6. Régulation des échanges commerciaux internationaux :
La question des termes de l’échange est centrale dans la stabilité des relations Nord-Sud. Or, ils sont depuis deux décennies au désavantage des pays du Tiers Monde. Ces termes de l’échange creusent les déficits courants des pays en développement qui ne peuvent être durablement bouchés par l’afflux de capitaux internationaux soit absents, soit instables. Aussi, des mesures de stabilisation des cours mondiaux ou des revenus d’exportation se révèlent nécessaires à l’établissement d’un commerce mondial équitable. En outre, les règles de l’OMC permettant aux pays riches de se protéger des pays pauvres ne peuvent décemment perdurer. Les pays en développement doivent pouvoir utiliser à plein l’article 21 du GATT, qui leur permet de protéger leurs industries naissantes face à la concurrence mondiale.

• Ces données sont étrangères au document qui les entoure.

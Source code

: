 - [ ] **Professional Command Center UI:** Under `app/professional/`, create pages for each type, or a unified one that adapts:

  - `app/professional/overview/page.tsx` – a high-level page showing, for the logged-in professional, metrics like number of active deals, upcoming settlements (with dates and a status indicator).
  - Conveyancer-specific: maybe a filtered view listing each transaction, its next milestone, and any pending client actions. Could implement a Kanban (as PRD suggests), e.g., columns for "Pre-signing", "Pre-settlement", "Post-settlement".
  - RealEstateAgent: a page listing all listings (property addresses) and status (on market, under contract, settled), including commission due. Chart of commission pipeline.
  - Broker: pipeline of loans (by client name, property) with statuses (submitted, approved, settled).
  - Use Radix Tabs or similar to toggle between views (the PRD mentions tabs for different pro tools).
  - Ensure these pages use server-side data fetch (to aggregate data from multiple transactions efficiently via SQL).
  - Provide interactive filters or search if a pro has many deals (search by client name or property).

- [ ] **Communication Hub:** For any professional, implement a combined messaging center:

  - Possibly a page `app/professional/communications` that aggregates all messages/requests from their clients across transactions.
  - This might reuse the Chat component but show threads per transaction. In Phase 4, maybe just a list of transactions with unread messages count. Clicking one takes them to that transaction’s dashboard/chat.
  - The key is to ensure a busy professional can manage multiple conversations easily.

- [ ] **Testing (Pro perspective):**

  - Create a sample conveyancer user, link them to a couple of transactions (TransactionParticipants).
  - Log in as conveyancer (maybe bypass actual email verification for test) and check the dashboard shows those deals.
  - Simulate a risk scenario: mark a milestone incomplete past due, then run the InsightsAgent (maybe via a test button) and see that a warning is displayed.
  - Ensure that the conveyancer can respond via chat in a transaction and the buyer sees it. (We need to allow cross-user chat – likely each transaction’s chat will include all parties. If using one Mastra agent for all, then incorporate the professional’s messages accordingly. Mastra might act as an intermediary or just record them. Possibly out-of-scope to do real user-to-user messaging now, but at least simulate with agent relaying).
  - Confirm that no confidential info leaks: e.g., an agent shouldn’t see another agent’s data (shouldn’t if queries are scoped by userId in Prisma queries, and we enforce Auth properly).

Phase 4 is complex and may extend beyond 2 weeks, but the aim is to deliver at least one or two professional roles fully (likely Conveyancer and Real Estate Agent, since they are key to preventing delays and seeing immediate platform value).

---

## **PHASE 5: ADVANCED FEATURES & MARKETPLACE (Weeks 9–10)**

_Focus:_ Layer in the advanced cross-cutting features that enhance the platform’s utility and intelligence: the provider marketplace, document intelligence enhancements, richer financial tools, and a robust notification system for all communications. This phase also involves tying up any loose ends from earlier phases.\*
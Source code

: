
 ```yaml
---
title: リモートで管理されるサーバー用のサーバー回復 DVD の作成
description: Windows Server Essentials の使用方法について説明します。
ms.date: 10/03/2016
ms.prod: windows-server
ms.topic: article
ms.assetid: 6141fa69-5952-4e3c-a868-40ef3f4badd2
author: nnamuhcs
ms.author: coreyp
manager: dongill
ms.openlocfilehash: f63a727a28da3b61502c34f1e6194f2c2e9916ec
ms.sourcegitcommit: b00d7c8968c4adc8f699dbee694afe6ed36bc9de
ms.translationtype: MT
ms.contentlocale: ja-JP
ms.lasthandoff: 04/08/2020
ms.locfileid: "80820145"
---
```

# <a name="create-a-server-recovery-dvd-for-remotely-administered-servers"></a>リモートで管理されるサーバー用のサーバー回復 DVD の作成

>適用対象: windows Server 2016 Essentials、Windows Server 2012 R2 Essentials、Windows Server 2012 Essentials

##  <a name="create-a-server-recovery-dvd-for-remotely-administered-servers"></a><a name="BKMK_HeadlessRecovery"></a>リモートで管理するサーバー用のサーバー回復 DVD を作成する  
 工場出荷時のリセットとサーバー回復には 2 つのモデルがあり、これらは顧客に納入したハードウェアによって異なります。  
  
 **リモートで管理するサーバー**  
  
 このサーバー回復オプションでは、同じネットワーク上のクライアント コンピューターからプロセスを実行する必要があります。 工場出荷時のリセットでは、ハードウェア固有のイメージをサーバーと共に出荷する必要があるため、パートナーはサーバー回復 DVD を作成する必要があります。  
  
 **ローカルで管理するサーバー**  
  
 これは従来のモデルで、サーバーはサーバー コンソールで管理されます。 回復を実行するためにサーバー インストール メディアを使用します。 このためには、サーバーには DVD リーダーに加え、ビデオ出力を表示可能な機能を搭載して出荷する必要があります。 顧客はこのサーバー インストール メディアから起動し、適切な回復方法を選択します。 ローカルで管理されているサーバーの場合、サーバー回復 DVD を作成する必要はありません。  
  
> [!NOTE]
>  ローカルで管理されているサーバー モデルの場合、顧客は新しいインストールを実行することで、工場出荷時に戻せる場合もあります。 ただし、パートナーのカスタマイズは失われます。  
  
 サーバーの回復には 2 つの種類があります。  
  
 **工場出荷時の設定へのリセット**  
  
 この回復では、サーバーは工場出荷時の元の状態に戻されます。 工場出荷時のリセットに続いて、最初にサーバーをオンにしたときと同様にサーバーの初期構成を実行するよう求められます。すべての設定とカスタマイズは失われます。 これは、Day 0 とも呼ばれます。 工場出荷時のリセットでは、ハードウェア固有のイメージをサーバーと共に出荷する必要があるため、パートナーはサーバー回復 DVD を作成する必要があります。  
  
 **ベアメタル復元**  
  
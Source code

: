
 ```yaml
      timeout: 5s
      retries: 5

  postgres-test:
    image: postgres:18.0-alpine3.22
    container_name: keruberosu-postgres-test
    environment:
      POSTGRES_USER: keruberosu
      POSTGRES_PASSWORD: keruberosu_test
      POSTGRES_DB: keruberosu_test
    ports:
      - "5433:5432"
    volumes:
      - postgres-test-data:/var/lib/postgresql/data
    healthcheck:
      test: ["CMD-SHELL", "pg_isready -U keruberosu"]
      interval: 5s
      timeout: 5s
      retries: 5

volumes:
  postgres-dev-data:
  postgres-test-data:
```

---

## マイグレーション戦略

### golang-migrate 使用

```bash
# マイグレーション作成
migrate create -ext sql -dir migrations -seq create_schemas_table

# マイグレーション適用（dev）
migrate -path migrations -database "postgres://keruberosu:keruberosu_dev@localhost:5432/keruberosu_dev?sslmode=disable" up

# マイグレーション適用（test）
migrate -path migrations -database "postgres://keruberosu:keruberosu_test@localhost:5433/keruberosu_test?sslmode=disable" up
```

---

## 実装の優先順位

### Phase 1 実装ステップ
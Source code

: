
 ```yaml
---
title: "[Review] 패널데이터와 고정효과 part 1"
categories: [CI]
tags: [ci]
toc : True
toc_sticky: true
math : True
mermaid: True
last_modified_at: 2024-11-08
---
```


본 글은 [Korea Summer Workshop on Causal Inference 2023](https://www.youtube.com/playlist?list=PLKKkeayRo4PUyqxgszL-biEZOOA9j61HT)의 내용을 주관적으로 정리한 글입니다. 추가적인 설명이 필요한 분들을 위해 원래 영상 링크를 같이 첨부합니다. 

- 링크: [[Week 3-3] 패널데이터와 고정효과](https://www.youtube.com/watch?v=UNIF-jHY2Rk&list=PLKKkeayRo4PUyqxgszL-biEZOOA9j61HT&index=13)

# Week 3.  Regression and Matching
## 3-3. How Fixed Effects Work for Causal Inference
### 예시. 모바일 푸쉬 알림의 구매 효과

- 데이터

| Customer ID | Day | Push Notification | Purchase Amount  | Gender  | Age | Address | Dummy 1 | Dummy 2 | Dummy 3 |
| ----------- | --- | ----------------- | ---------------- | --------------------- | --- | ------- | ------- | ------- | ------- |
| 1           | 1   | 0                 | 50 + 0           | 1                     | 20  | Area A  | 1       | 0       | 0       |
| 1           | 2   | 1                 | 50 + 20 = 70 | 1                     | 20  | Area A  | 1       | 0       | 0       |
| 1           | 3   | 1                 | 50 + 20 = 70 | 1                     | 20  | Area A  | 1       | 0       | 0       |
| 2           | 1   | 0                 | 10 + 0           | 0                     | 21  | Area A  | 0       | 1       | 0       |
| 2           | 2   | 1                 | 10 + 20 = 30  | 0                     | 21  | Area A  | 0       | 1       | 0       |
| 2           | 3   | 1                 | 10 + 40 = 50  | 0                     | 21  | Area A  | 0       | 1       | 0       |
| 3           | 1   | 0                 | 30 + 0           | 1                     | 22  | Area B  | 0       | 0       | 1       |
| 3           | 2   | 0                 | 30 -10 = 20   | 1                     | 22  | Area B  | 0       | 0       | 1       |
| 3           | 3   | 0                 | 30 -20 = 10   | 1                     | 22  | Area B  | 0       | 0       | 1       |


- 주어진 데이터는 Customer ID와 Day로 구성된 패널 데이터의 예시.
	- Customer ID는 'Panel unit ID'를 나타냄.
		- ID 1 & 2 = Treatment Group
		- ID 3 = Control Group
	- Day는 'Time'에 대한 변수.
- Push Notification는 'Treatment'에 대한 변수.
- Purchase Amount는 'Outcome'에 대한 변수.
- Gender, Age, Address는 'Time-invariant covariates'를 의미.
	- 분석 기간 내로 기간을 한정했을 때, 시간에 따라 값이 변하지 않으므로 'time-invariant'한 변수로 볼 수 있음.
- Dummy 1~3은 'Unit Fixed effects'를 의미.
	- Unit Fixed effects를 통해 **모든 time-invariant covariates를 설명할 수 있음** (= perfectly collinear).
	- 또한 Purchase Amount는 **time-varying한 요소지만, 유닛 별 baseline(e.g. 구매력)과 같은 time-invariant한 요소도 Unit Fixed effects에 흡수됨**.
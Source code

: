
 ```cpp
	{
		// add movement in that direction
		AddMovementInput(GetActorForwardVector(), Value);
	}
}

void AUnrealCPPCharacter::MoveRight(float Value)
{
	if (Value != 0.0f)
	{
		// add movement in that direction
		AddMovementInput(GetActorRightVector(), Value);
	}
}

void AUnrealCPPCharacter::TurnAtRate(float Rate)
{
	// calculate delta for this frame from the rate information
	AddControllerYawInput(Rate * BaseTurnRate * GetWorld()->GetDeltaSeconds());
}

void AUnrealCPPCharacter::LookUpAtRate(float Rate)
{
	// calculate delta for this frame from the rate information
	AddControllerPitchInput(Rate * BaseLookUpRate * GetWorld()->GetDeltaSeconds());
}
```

Evidemment, de telles institutions ne verront le jour que si le panorama actuel de guerre économique laisse la place à une coopération internationale. Il faudra pour cela prendre conscience de l’interdépendance inhérente au processus de mondialisation (qui n’est en rien " naturellement " lié à l’idéologie néolibérale), impliquant qu’une prospérité durable au Nord ne pourra advenir sans prospérité durable au Sud.
Extrait de Arnaud Zacharie et Eric Toussaint, "Sortir de l’impasse" (syllepse/CADTM, 2002).